Warum die Aufregung? Man könnte doch einfach von der Rückkehr zur Normalität sprechen, wenn zum Jahreswechsel die in Coronazeiten beschlossene Absenkung der Mehrwertsteuer für Speisen, die vor Ort konsumiert werden, ausläuft und statt sieben Prozent wieder 19 Prozent fällig werden. Doch gemach, normal ist daran nichts.
Dass der Branche die Entscheidung schwer verdaulich im Magen liegt, ist verständlich, denn schon jetzt kämpfen etliche Gaststätten und Restaurants ums Überleben. Vielen haben die hohen Energiekosten und die Inflation mächtig zugesetzt, hinzu kommt noch das fehlende Personal – und jetzt mit der höheren Steuer noch mal ein Preistreiber, der weitere Gäste vertreibt. Einer aktuellen Umfrage zufolge wollen viele Menschen bei steigenden Gastronomie-Preisen künftig aufs Essengehen verzichten. Für viele Gastronomiebetriebe dürfte das der berühmte Tropfen sein, der das Fass zum Überlaufen bringt. Wie viele aufgeben, wird sich zeigen.

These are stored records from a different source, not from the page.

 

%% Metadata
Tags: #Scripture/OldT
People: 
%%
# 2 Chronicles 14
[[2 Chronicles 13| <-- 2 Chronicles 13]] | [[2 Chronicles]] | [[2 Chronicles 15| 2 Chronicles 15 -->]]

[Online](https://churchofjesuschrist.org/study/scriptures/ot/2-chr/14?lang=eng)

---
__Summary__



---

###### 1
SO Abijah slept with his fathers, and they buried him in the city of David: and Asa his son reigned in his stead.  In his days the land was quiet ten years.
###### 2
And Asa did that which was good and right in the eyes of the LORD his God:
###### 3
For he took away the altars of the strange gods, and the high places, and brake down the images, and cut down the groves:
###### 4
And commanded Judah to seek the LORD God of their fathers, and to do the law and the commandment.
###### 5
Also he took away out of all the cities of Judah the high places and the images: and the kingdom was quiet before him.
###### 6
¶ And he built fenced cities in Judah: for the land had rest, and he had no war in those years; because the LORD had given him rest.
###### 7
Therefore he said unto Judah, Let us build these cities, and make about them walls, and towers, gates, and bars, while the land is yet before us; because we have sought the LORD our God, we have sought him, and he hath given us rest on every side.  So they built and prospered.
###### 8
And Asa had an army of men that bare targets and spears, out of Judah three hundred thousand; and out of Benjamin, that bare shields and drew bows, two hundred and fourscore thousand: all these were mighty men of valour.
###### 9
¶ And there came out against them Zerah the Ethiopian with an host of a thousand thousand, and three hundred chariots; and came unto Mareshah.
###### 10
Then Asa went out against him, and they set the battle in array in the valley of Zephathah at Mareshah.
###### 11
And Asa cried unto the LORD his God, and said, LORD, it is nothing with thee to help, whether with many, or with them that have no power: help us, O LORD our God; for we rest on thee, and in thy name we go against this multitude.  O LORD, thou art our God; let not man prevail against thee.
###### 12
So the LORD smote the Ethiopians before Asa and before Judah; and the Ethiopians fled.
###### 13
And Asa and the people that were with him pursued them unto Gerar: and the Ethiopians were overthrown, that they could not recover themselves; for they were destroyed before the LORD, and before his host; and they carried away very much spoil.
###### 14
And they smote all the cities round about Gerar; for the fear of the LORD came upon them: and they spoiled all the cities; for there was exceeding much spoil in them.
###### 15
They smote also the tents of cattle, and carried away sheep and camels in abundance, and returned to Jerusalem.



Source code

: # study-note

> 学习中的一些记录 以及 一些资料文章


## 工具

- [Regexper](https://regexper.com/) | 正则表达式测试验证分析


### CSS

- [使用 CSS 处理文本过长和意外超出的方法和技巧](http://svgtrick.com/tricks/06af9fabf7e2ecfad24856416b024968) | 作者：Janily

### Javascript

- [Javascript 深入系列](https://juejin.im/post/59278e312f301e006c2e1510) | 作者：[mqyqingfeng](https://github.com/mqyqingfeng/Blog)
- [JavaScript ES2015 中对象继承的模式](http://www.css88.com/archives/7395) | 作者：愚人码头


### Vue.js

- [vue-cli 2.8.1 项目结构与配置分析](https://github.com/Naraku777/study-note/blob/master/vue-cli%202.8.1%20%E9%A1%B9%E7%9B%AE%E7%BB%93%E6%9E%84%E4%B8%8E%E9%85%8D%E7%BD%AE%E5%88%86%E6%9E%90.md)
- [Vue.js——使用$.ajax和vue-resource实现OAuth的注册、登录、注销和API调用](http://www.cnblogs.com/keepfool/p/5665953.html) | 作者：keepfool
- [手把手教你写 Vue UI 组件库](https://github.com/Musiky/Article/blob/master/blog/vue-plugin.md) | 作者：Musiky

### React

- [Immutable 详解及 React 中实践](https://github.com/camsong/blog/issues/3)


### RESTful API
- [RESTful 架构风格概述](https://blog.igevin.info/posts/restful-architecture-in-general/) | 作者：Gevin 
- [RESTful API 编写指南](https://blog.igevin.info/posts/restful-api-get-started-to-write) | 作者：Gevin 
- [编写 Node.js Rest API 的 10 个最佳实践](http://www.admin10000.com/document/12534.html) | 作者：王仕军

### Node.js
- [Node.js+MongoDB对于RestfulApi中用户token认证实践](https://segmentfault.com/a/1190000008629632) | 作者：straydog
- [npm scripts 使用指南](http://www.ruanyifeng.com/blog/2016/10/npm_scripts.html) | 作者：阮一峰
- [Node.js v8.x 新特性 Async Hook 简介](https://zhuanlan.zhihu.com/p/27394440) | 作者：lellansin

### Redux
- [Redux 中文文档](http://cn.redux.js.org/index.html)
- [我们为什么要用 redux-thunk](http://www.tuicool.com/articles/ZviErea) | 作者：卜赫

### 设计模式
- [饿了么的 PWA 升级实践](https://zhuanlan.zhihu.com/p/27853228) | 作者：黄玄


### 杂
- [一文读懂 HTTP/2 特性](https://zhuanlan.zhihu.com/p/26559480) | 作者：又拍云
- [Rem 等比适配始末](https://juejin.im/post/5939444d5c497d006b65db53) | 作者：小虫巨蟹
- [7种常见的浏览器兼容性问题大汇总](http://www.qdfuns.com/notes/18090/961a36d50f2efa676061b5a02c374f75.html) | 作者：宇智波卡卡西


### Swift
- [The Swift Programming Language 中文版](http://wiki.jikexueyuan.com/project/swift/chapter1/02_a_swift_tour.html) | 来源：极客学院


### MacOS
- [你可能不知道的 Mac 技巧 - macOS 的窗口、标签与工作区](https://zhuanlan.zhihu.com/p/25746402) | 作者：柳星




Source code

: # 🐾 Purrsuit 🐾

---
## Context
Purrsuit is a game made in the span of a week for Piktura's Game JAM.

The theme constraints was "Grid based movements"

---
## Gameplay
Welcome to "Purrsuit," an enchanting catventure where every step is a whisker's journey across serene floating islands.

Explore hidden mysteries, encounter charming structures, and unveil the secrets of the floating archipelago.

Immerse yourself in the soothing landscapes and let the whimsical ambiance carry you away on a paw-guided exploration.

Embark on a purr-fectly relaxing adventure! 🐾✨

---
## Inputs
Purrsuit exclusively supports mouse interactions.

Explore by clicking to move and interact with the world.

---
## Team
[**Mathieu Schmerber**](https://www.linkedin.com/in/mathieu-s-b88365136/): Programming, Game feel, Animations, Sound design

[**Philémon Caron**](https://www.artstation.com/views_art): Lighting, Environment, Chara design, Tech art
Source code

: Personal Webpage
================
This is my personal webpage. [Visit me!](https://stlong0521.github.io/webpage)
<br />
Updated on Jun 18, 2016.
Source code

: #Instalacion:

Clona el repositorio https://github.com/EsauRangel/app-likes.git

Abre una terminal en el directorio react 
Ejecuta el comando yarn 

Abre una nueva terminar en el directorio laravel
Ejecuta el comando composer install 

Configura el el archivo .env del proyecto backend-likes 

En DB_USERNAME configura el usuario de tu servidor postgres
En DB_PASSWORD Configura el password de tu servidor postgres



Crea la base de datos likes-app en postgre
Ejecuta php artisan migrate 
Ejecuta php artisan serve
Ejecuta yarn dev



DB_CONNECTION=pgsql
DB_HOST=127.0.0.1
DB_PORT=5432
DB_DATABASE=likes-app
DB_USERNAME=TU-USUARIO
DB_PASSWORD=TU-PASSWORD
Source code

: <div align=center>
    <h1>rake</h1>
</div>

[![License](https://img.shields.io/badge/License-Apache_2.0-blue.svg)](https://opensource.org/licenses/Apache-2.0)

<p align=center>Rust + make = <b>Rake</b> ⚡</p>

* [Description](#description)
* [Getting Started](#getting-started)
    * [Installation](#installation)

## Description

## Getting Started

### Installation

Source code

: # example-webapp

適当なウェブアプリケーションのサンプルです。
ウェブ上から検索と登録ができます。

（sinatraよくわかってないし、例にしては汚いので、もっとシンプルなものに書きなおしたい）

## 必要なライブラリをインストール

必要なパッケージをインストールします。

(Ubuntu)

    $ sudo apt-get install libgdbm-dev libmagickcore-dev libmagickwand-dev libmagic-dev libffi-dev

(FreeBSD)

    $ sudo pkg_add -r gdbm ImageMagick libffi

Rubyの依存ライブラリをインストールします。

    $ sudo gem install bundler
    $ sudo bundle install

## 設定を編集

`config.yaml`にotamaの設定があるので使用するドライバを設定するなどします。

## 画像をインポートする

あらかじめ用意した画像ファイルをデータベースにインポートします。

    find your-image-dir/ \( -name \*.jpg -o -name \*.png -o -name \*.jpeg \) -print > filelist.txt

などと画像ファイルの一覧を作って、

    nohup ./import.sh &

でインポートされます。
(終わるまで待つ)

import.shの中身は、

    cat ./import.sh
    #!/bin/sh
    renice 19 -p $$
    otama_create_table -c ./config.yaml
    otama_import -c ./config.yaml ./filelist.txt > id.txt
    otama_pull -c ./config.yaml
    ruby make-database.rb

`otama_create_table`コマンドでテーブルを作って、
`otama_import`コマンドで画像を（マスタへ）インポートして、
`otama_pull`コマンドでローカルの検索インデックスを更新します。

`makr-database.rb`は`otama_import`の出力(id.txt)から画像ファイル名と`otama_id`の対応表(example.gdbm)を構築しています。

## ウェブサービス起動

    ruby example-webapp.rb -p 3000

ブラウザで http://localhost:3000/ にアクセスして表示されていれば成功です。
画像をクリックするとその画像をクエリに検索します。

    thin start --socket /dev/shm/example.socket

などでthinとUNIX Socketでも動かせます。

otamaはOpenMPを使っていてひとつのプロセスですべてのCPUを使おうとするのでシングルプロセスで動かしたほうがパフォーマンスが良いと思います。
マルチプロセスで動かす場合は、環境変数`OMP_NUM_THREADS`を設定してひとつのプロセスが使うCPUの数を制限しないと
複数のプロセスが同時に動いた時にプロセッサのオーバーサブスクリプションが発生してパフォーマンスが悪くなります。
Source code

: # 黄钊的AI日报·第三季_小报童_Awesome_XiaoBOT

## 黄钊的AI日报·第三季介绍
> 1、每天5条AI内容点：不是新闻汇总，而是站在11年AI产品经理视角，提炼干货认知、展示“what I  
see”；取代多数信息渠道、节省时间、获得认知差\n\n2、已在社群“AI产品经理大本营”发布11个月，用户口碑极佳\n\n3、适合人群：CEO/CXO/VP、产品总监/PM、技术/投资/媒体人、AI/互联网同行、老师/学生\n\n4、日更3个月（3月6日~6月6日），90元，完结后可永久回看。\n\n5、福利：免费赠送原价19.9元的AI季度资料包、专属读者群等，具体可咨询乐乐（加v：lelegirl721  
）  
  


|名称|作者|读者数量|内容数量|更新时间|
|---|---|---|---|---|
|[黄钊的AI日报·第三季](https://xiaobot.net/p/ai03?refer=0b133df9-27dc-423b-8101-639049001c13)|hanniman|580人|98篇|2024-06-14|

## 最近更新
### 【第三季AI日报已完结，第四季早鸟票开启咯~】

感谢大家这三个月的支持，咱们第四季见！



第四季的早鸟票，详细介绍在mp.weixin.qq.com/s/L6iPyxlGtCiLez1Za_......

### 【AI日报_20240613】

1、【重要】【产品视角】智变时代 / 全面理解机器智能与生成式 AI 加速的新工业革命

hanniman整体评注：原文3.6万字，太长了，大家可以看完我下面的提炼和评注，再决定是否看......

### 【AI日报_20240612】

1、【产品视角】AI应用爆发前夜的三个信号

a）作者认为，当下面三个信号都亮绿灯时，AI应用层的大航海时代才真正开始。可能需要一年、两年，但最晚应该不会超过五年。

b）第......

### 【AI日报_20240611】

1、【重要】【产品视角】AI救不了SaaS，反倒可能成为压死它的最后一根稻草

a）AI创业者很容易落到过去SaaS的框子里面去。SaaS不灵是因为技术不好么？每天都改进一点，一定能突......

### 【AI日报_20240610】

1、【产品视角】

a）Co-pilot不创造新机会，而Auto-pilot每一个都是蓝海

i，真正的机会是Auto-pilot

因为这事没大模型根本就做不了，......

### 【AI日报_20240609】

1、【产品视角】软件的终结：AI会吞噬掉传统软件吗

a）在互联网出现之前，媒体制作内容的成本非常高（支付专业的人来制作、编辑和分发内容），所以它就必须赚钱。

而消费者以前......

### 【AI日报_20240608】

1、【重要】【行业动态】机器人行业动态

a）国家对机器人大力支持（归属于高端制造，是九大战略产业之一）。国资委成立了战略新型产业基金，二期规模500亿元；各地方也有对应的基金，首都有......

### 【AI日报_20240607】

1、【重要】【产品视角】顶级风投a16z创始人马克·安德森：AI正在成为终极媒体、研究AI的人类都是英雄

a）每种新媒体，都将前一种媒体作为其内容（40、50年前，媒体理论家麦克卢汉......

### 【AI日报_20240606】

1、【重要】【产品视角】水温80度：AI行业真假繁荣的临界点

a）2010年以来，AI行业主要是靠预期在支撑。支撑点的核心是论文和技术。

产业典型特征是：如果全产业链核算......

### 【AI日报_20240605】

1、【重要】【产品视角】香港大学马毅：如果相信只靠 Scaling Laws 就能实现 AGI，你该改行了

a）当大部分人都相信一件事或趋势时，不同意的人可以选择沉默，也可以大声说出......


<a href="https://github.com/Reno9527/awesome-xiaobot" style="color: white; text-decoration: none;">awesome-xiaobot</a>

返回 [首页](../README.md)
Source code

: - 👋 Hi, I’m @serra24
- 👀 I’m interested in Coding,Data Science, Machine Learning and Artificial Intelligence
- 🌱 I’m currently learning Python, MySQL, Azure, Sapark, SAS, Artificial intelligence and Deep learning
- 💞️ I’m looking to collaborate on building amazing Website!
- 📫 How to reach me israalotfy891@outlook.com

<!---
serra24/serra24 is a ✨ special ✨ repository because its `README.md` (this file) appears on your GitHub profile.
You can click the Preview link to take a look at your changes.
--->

Ökonomen machen es sich einfach, reden vom Strukturwandel in der Branche, der sich mit dauerhaften Subventionen nicht rechtfertigen lasse. Sicher, der Staat kann nicht immer mit Steuergeldern einspringen. Doch in diesem Fall geht es nicht nur um die Gastronomie, sondern auch um die Attraktivität der Innenstädte. Cafés, Kneipen und Restaurants sind Teil des öffentlichen Lebens und für viele beliebte Treffpunkte – auch auf dem Land. Von denen wird es immer weniger geben, je mehr Gastronomen aufgeben.
Chance vertan, Ungerechtigkeiten zu beseitigen
Mit der Steuerentscheidung hat Berlin zudem eine wichtige Chance vertan, nämlich die Mehrwertsteuer endlich einheitlich zu regeln und Ungerechtigkeiten zu beseitigen. Für Wettbewerber beispielsweise, die Speisen zum Mitnehmen anbieten und Lieferdienste, gilt weiterhin der geringere Steuersatz von sieben Prozent. Gastronomen sind zu recht sauer, denn mit fairem Wettbewerb hat das nichts zu tun.
Traurige Wahrheit ist aber auch, dass am Ende die Verbraucher die Gelackmeierten sind – sei es, weil die Zeche höher oder das Gasthaus dann verschwunden ist.